The job dispatcher simply connects to the remote machine and execute the job you asked for, wait for it to finish and gather any output created and store it in a local file or mail it to you at the end. Job dispatcher usually don't care about filesystems, so you must assure your programs that the directory you requested is accessible throughout every node in the cluster. It's common to setup a network filesystem or a parallel virtual filesystem for that and the sysadmins should take care of that to you.

Some job dispatchers like the Sun Grid Engine (SGE) require you to submit the jobs by using scripts:

$ qsub my_script.sh

Other job dispatchers like Platform LSF enable you to submit whatever valid command line you want:

$ bsub ls -l

Both of them will allow you to monitor your jobs and even kill them if they become wild. But normally you wouldn't want to care how many jobs are running, as long as they finish well and do their job. At the end you should receive an email saying how well did your job go and what was the output (or where to find the file).

Once you submit the job, the scheduler will define which machine is less busy to receive and execute it. Machines with more processors can cope with more jobs, but some jobs might also spawn some threads internally and the scheduler must understand it and monitor how much CPU the nodes have left in order to know how many jobs it still can handle.

There are two types of dispatch: interactive when you wait until the job is finished and background when you fire and forget, getting the console prompt back again. The former will block any further execution until the job is finished so it's required when the sequence is important (B can't run before or together with A). The later can be used for spawning the master process that will spawn smaller jobs (the parallel execution) so you don't break your process if your console dies or your machine reboots.
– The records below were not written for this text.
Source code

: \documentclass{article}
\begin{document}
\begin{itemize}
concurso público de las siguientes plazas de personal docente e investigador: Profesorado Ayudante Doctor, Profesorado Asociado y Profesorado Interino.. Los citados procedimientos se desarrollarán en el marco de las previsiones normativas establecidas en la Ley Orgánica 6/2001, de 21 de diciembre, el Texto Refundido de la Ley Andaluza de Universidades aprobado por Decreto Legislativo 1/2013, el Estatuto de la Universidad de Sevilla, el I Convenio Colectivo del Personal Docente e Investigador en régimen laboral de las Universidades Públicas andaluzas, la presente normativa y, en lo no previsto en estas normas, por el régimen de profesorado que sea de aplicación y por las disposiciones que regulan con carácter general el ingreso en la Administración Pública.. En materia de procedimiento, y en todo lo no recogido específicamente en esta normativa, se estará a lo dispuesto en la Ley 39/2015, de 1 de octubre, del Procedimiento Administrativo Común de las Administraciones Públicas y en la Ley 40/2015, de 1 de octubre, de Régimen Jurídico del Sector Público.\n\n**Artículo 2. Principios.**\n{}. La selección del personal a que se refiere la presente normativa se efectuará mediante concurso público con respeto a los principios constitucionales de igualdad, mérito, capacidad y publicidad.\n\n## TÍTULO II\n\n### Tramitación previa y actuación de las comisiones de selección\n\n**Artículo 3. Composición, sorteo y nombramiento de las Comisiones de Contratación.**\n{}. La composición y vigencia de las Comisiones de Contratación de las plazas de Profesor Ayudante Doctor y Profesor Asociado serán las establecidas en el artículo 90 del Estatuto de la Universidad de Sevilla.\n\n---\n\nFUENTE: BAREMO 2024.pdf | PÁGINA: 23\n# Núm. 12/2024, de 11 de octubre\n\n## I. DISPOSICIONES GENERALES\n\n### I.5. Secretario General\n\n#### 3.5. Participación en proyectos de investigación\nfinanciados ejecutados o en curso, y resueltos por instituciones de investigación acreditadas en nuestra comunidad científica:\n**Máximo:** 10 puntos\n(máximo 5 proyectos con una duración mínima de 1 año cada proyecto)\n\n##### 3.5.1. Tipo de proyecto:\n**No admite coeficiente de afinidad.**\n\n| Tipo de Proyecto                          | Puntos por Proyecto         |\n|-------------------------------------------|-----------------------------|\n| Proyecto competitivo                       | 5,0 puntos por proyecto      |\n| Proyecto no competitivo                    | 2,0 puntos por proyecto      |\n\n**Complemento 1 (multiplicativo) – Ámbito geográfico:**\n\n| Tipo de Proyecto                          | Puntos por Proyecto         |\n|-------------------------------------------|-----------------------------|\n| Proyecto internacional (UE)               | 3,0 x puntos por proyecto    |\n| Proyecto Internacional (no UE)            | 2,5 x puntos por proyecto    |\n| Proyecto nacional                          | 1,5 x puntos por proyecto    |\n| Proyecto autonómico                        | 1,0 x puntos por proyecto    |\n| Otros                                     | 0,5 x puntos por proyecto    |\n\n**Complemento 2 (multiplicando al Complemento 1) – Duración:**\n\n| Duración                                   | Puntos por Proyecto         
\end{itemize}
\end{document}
Because it's very simple to submit you can easily embed it in your Makefiles to spawn the job instead of directly executing it in one machine. Let's revisit the previous Makefile example:

# Numeric list, 0-9
NUMBERS=0 1 2 3 4 5 6 7 8 9

# make chunk0 chunk1 ...
CHUNKS=$(NUMBERS:%=chunk%) 

# Dispatch (-K is for interactive)
DISPATCH=bsub -q fast_queue -K

# Main rule, depends on others
run: split_data run_processes check
  echo "Run done"

# Split the data, creating chunk0 chunk1 ...
split_data:
  echo "splitting data"
  $(DISPATCH) split data -chunks 10

# This rule *must* depend on split_data or it'll start concurrently
run_processes: split_data $(CHUNKS:=.log)

# This rule will execute 10 times, one for each chunk
chunk%.log: chunk%
  echo "running program over $<"
  $(DISPATCH) my_program $< > $@

# Also needs to depend on run_processes or it'll check nothing
check: run_processes
  echo "checking results"
  $(DISPATCH) grep -c ERROR *.log

Note that I had to use the interactive dispatch for all jobs (except for the echos) because if I had used the fire-and-forget the dependencies would break, ie. the command (submitting a job) would return before the job was finished. On the other hand, when calling the Makefile you should run without the interactive argument, so you can monitor from any machine in the cluster.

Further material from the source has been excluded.